Menakar Efektivitas Pembatasan Medsos: Perlindungan Anak atau Solusi Setengah Hati?

Minggu, 21 Desember 2025 | 17:11 WIB Last Updated 2025-12-21T10:12:05Z

TintaSiyasi.id -- Pemerintah Indonesia berencana membatasi penggunaan media sosial bagi anak usia 13 hingga 16 tahun, dengan mempertimbangkan tingkat risiko masing-masing platform. Aturan ini dijadwalkan mulai berlaku pada Maret 2026 dan tertuang dalam PP No. 17 Tahun 2025 tentang Tata Kelola Penyelenggaraan Sistem Elektronik dalam Perlindungan Anak (PP Tunas). Kebijakan ini diklaim sebagai langkah preventif untuk menekan dampak negatif media sosial terhadap perkembangan anak, sebagaimana dijelaskan dalam laporan Kompas.com pada 13 Desember 2025. Namun, pertanyaannya: sejauh mana kebijakan ini efektif melindungi generasi dari bahaya dunia digital?

Pembatasan tersebut menempatkan negara sebagai regulator administratif yang membatasi akses berdasarkan usia dan jenis platform. Pemerintah juga menyebutkan bahwa pendekatan ini mengikuti praktik sejumlah negara lain, seperti Australia, yang memberlakukan larangan media sosial bagi anak di bawah usia tertentu (Kompas.com, 13 Desember 2025). Meski demikian, kebijakan ini justru menuai kritik karena dinilai tidak menyentuh akar persoalan. Salah satu sorotan utama adalah pengecualian game online dari pembatasan, padahal game online memiliki potensi adiktif yang serius dan telah diakui oleh World Health Organization (WHO) sebagai gangguan kesehatan mental (gaming disorder).
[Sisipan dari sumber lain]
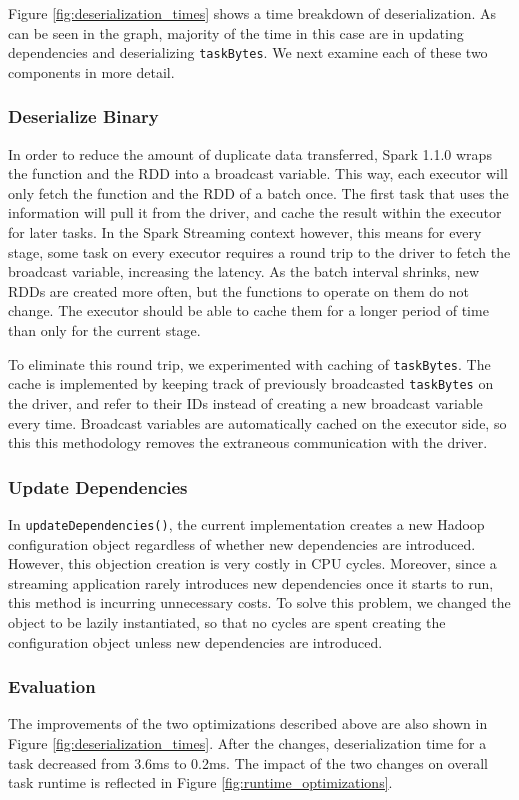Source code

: Figure \ref{fig:deserialization_times} shows a time breakdown of deserialization. As can be seen in the graph, majority of the time in this case are in updating dependencies and deserializing \texttt{taskBytes}. We next examine each of these two components in more detail.

\subsubsection{Deserialize Binary}
In order to reduce the amount of duplicate data transferred, Spark 1.1.0 wraps the function and the RDD into a broadcast variable. This way, each executor will only fetch the function and the RDD of a batch once. The first task that uses the information will pull it from the driver, and cache the result within the executor for later tasks. In the Spark Streaming context however, this means for every stage, some task on every executor requires a round trip to the driver to fetch the broadcast variable, increasing the latency. As the batch interval shrinks, new RDDs are created more often, but the functions to operate on them do not change. The executor should be able to cache them for a longer period of time than only for the current stage.

To eliminate this round trip, we experimented with caching of \texttt{taskBytes}. The cache is implemented by keeping track of previously broadcasted \texttt{taskBytes} on the driver, and refer to their IDs instead of creating a new broadcast variable every time. Broadcast variables are automatically cached on the executor side, so this this methodology removes the extraneous communication with the driver.

\subsubsection{Update Dependencies}
In \texttt{updateDependencies()}, the current implementation creates a new Hadoop configuration object regardless of whether new dependencies are introduced. However, this objection creation is very costly in CPU cycles. Moreover, since a streaming application rarely introduces new dependencies once it starts to run, this method is incurring unnecessary costs. To solve this problem, we changed the object to be lazily instantiated, so that no cycles are spent creating the configuration object unless new dependencies are introduced.

\subsubsection{Evaluation}
The improvements of the two optimizations described above are also shown in Figure \ref{fig:deserialization_times}. After the changes, deserialization time for a task decreased from 3.6ms to 0.2ms. The impact of the two changes on overall task runtime is reflected in Figure \ref{fig:runtime_optimizations}.

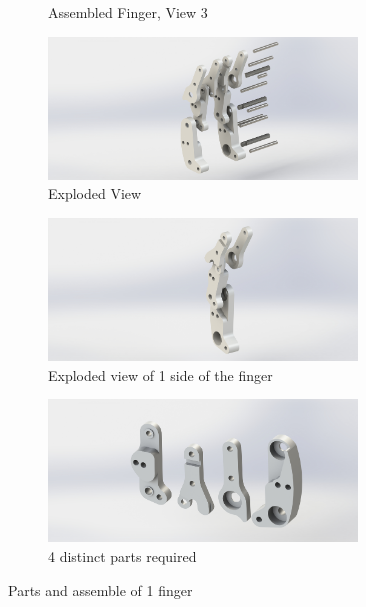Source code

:\begin{figure}
\begin{subfigure}{.45\linewidth}
        \caption{Assembled Finger, View 3}
        \label{fig:AssFinger3}
    \end{subfigure}
    \begin{subfigure}{.45\linewidth}
        \centering
        \includegraphics[width=0.9\textwidth]{Images/GripperDesign/11.JPG}          
        \caption{Exploded View}
        \label{fig:Exploded}
    \end{subfigure}
    \begin{subfigure}{.45\linewidth}
        \centering
        \includegraphics[width=0.9\textwidth]{Images/GripperDesign/12.JPG}
        \caption{Exploded view of 1 side of the finger}
        \label{fig:Explodedhalf}
    \end{subfigure}
    \begin{subfigure}{.45\linewidth}
        \centering
        \includegraphics[width=0.9\textwidth]{Images/GripperDesign/14.JPG}          
        \caption{4 distinct parts required}
        \label{label:}
    \end{subfigure}
    \label{fig:4Parts2}
    \caption{Parts and assemble of 1 finger}
    \label{figure:ViewsOf1Finger}
\end{figure}

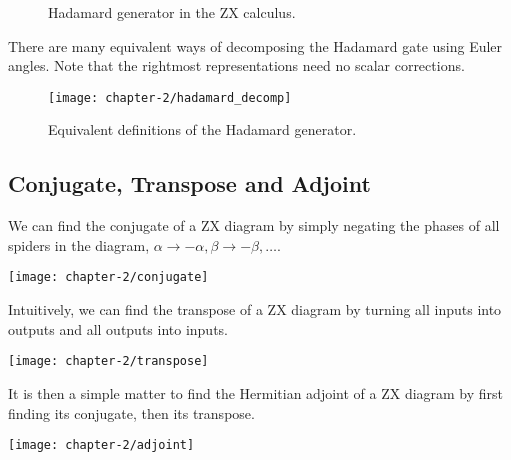 \begin{figure}[H]
    \caption{Hadamard generator in the ZX calculus.}
\end{figure}

There are many equivalent ways of decomposing the Hadamard gate using Euler angles. Note that the rightmost representations need no scalar corrections.
\begin{figure}[H]
\centering
    \centering
    \texttt{[image: chapter-2/hadamard\_decomp]}
    \caption{Equivalent definitions of the Hadamard generator.}
\end{figure}

\subsection{Conjugate, Transpose and Adjoint}

We can find the conjugate of a ZX diagram by simply negating the phases of all spiders in the diagram, $\alpha \rightarrow -\alpha, \beta \rightarrow -\beta, \dots$.

\begin{center}
    \texttt{[image: chapter-2/conjugate]}
\end{center}

Intuitively, we can find the transpose of a ZX diagram by turning all inputs into outputs and all outputs into inputs.

\begin{center}
    \texttt{[image: chapter-2/transpose]}
\end{center}

It is then a simple matter to find the Hermitian adjoint of a ZX diagram by first finding its conjugate, then its transpose.

\begin{center}
    \texttt{[image: chapter-2/adjoint]}
\end{center}

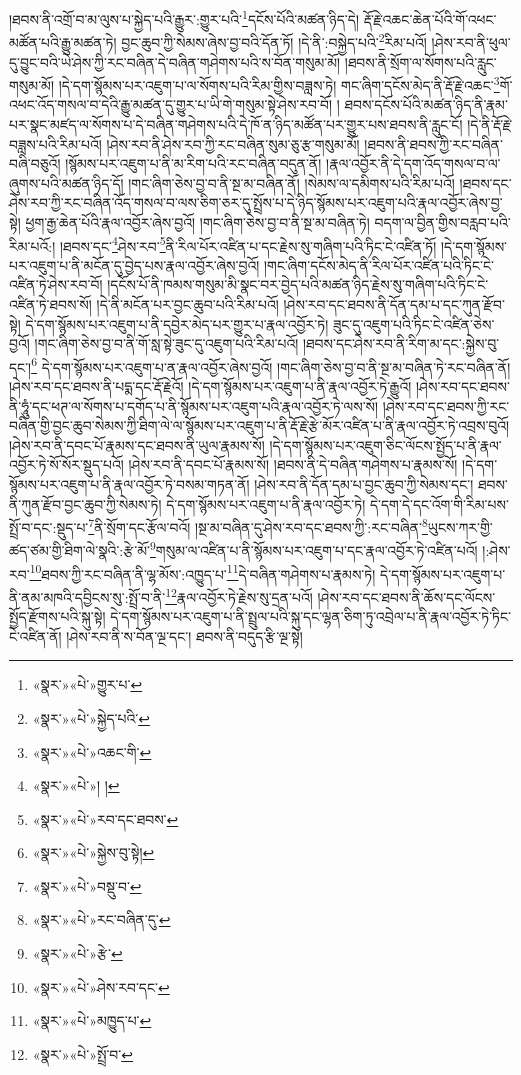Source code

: །ཐབས་ནི་འགྲོ་བ་མ་ལུས་པ་སྐྱེད་པའི་རྒྱུར་:གྱུར་པའི་\footnote{«སྣར་»«པེ་»གྱུར་པ་}དངོས་པོའི་མཚན་ཉིད་དེ། རྡོ་རྗེ་འཆང་ཆེན་པོའི་གོ་འཕང་མཚོན་པའི་རྒྱུ་མཚན་ཏེ། བྱང་ཆུབ་ཀྱི་སེམས་ཞེས་བྱ་བའི་དོན་ཏོ། །དེ་ནི་:བསྐྱེད་པའི་\footnote{«སྣར་»«པེ་»སྐྱེད་པའི་}རིམ་པའོ། །ཤེས་རབ་ནི་ཕུལ་དུ་བྱུང་བའི་ཡེ་ཤེས་ཀྱི་རང་བཞིན་དེ་བཞིན་གཤེགས་པའི་ས་བོན་གསུམ་མོ། །ཐབས་ནི་སྲོག་ལ་སོགས་པའི་རླུང་གསུམ་མོ། །དེ་དག་སྙོམས་པར་འཇུག་པ་ལ་སོགས་པའི་རིམ་གྱིས་བཟླས་ཏེ། གང་ཞིག་དངོས་མེད་ནི་རྡོ་རྗེ་འཆང་\footnote{«སྣར་»«པེ་»འཆང་གི་}གོ་འཕང་འོད་གསལ་བ་དེའི་རྒྱུ་མཚན་དུ་གྱུར་པ་ཡི་གེ་གསུམ་སྟེ་ཤེས་རབ་བོ། །
ཐབས་དངོས་པོའི་མཚན་ཉིད་ནི་རྣམ་པར་སྣང་མཛད་ལ་སོགས་པ་དེ་བཞིན་གཤེགས་པའི་དེ་ཁོ་ན་ཉིད་མཚོན་པར་གྱུར་པས་ཐབས་ནི་རླུང་ངོ། །དེ་ནི་རྡོ་རྗེ་བཟླས་པའི་རིམ་པའོ། །ཤེས་རབ་ནི་ཤེས་རབ་ཀྱི་རང་བཞིན་སུམ་ཅུ་རྩ་གསུམ་མོ། །ཐབས་ནི་ཐབས་ཀྱི་རང་བཞིན་བཞི་བཅུའོ། །སྙོམས་པར་འཇུག་པ་ནི་མ་རིག་པའི་རང་བཞིན་བདུན་ནོ། །རྣལ་འབྱོར་ནི་དེ་དག་འོད་གསལ་བ་ལ་ཞུགས་པའི་མཚན་ཉིད་དོ། །གང་ཞིག་ཅེས་བྱ་བ་ནི་སྔ་མ་བཞིན་ནོ། །སེམས་ལ་དམིགས་པའི་རིམ་པའོ། །ཐབས་དང་ཤེས་རབ་ཀྱི་རང་བཞིན་འོད་གསལ་བ་ལས་ཅིག་ཅར་དུ་སྤྲོས་པ་དེ་ཉིད་སྙོམས་པར་འཇུག་པའི་རྣལ་འབྱོར་ཞེས་བྱ་སྟེ། ཕྱག་རྒྱ་ཆེན་པོའི་རྣལ་འབྱོར་ཞེས་བྱའོ། །གང་ཞིག་ཅེས་བྱ་བ་ནི་སྔ་མ་བཞིན་ཏེ། བདག་ལ་བྱིན་གྱིས་བརླབ་པའི་རིམ་པའོ:། །ཐབས་དང་\footnote{«སྣར་»«པེ་»། །}ཤེས་རབ་\footnote{«སྣར་»«པེ་»རབ་དང་ཐབས་}ནི་རིལ་པོར་འཛིན་པ་དང་རྗེས་སུ་གཞིག་པའི་ཏིང་ངེ་འཛིན་ཏོ། །དེ་དག་སྙོམས་པར་འཇུག་པ་ནི་མངོན་དུ་བྱེད་པས་རྣལ་འབྱོར་ཞེས་བྱའོ། །གང་ཞིག་དངོས་མེད་ནི་རིལ་པོར་འཛིན་པའི་ཏིང་ངེ་འཛིན་ཏེ་ཤེས་རབ་བོ། །དངོས་པོ་ནི་ཁམས་གསུམ་མི་སྣང་བར་བྱེད་པའི་མཚན་ཉིད་རྗེས་སུ་གཞིག་པའི་ཏིང་ངེ་འཛིན་ཏེ་ཐབས་སོ། །དེ་ནི་མངོན་པར་བྱང་ཆུབ་པའི་རིམ་པའོ། །ཤེས་རབ་དང་ཐབས་ནི་དོན་དམ་པ་དང་ཀུན་རྫོབ་སྟེ། དེ་དག་སྙོམས་པར་འཇུག་པ་ནི་དབྱེར་མེད་པར་གྱུར་པ་རྣལ་འབྱོར་ཏེ། ཟུང་དུ་འཇུག་པའི་ཏིང་ངེ་འཛིན་ཅེས་བྱའོ། །གང་ཞིག་ཅེས་བྱ་བ་ནི་གོ་སླ་སྟེ་ཟུང་དུ་འཇུག་པའི་རིམ་པའོ། །ཐབས་དང་ཤེས་རབ་ནི་རིག་མ་དང་:སྐྱེས་བུ་དང་།\footnote{«སྣར་»«པེ་»སྐྱེས་བུ་སྟེ།} དེ་དག་སྙོམས་པར་འཇུག་པ་ན་རྣལ་འབྱོར་ཞེས་བྱའོ། །གང་ཞིག་ཅེས་བྱ་བ་ནི་སྔ་མ་བཞིན་ཏེ་རང་བཞིན་ནོ། །ཤེས་རབ་དང་ཐབས་ནི་པདྨ་དང་རྡོ་རྗེའོ། །དེ་དག་སྙོམས་པར་འཇུག་པ་ནི་རྣལ་འབྱོར་ཏེ་རྒྱུའོ། །ཤེས་རབ་དང་ཐབས་ནི་ཧཱུཾ་དང་ཕཊ་ལ་སོགས་པ་དགོད་པ་ནི་སྙོམས་པར་འཇུག་པའི་རྣལ་འབྱོར་ཏེ་ལས་སོ། །ཤེས་རབ་དང་ཐབས་ཀྱི་རང་བཞིན་གྱི་བྱང་ཆུབ་སེམས་ཀྱི་ཐིག་ལེ་ལ་སྙོམས་པར་འཇུག་པ་ནི་རྡོ་རྗེ་རྩེ་མོར་འཛིན་པ་ནི་རྣལ་འབྱོར་ཏེ་འབྲས་བུའོ། །ཤེས་རབ་ནི་དབང་པོ་རྣམས་དང་ཐབས་ནི་ཡུལ་རྣམས་སོ། །དེ་དག་སྙོམས་པར་འཇུག་ཅིང་ལོངས་སྤྱོད་པ་ནི་རྣལ་འབྱོར་ཏེ་སོ་སོར་སྡུད་པའོ། །ཤེས་རབ་ནི་དབང་པོ་རྣམས་སོ། །ཐབས་ནི་དེ་བཞིན་གཤེགས་པ་རྣམས་སོ། །དེ་དག་སྙོམས་པར་འཇུག་པ་ནི་རྣལ་འབྱོར་ཏེ་བསམ་གཏན་ནོ། །ཤེས་རབ་ནི་དོན་དམ་པ་བྱང་ཆུབ་ཀྱི་སེམས་དང་། ཐབས་ནི་ཀུན་རྫོབ་བྱང་ཆུབ་ཀྱི་སེམས་ཏེ། དེ་དག་སྙོམས་པར་འཇུག་པ་ནི་རྣལ་འབྱོར་ཏེ། དེ་དག་དེ་དང་འོག་གི་རིམ་པས་སྤྲོ་བ་དང་:སྡུད་པ་\footnote{«སྣར་»«པེ་»བསྡུ་བ་}ནི་སྲོག་དང་རྩོལ་བའོ། །སྔ་མ་བཞིན་དུ་ཤེས་རབ་དང་ཐབས་ཀྱི་:རང་བཞིན་\footnote{«སྣར་»«པེ་»རང་བཞིན་དུ་}ཡུངས་ཀར་གྱི་ཚད་ཙམ་གྱི་ཐིག་ལེ་སྣའི་:རྩེ་མོ་\footnote{«སྣར་»«པེ་»རྩེ་}གསུམ་ལ་འཛིན་པ་ནི་སྙོམས་པར་འཇུག་པ་དང་རྣལ་འབྱོར་ཏེ་འཛིན་པའོ། །:ཤེས་རབ་\footnote{«སྣར་»«པེ་»ཤེས་རབ་དང་}ཐབས་ཀྱི་རང་བཞིན་ནི་ལྷ་མོས་:འཁྱུད་པ་\footnote{«སྣར་»«པེ་»མཁྱུད་པ་}དེ་བཞིན་གཤེགས་པ་རྣམས་ཏེ། དེ་དག་སྙོམས་པར་འཇུག་པ་ནི་ནམ་མཁའི་དབྱིངས་སུ་:སྤྲོ་བ་ནི་\footnote{«སྣར་»«པེ་»སྤྲོ་བ་}རྣལ་འབྱོར་ཏེ་རྗེས་སུ་དྲན་པའོ། །ཤེས་རབ་དང་ཐབས་ནི་ཆོས་དང་ལོངས་སྤྱོད་རྫོགས་པའི་སྐུ་སྟེ། དེ་དག་སྙོམས་པར་འཇུག་པ་ནི་སྤྲུལ་པའི་སྐུ་དང་ལྷན་ཅིག་ཏུ་འབྲེལ་པ་ནི་རྣལ་འབྱོར་ཏེ་ཏིང་ངེ་འཛིན་ནོ། །ཤེས་རབ་ནི་ས་བོན་ལྔ་དང་། ཐབས་ནི་བདུད་རྩི་ལྔ་སྟེ།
Selain itu, celah kebijakan ini cukup nyata. Anak masih dapat mengakses media sosial tanpa akun pribadi, baik melalui akun palsu maupun menggunakan akun milik orang lain. Hal ini juga disoroti dalam laporan Antara News yang membahas berbagai siasat untuk menekan dampak penggunaan media sosial pada remaja, namun menegaskan bahwa pembatasan teknis semata sulit diterapkan secara efektif tanpa kontrol sistemik (Antara News, 13 Desember 2025). Dengan demikian, pembatasan ini lebih tampak sebagai solusi administratif, bukan solusi hakiki.

Jika ditelusuri lebih dalam, persoalan media sosial dan game online tidak berdiri sendiri. Ia berakar pada hegemoni digital global yang dikuasai oleh negara-negara adidaya kapitalis. Platform media sosial dan industri game bukan sekadar ruang interaksi, melainkan instrumen ekonomi dan politik yang dirancang untuk mengendalikan atensi, perilaku, dan pola konsumsi pengguna. Anak-anak dan remaja menjadi target empuk karena mereka adalah pasar jangka panjang. Algoritma dirancang untuk menciptakan ketergantungan, bukan untuk mendidik atau melindungi akal dan jiwa mereka.

Dalam kondisi seperti ini, pembatasan usia tanpa membongkar struktur hegemoni digital hanya akan menghasilkan ilusi perlindungan. Negara tetap bergantung pada platform global yang beroperasi berdasarkan logika kapitalisme, sementara generasi muda terus diseret ke dalam pusaran konten hiburan, kekerasan simbolik, liberalisme nilai, dan budaya instan. Kritik serupa juga muncul terhadap kebijakan Australia, yang dinilai inkonsisten karena melarang media sosial anak, tetapi membiarkan game online beroperasi bebas (Kompas.com, 13 Desember 2025).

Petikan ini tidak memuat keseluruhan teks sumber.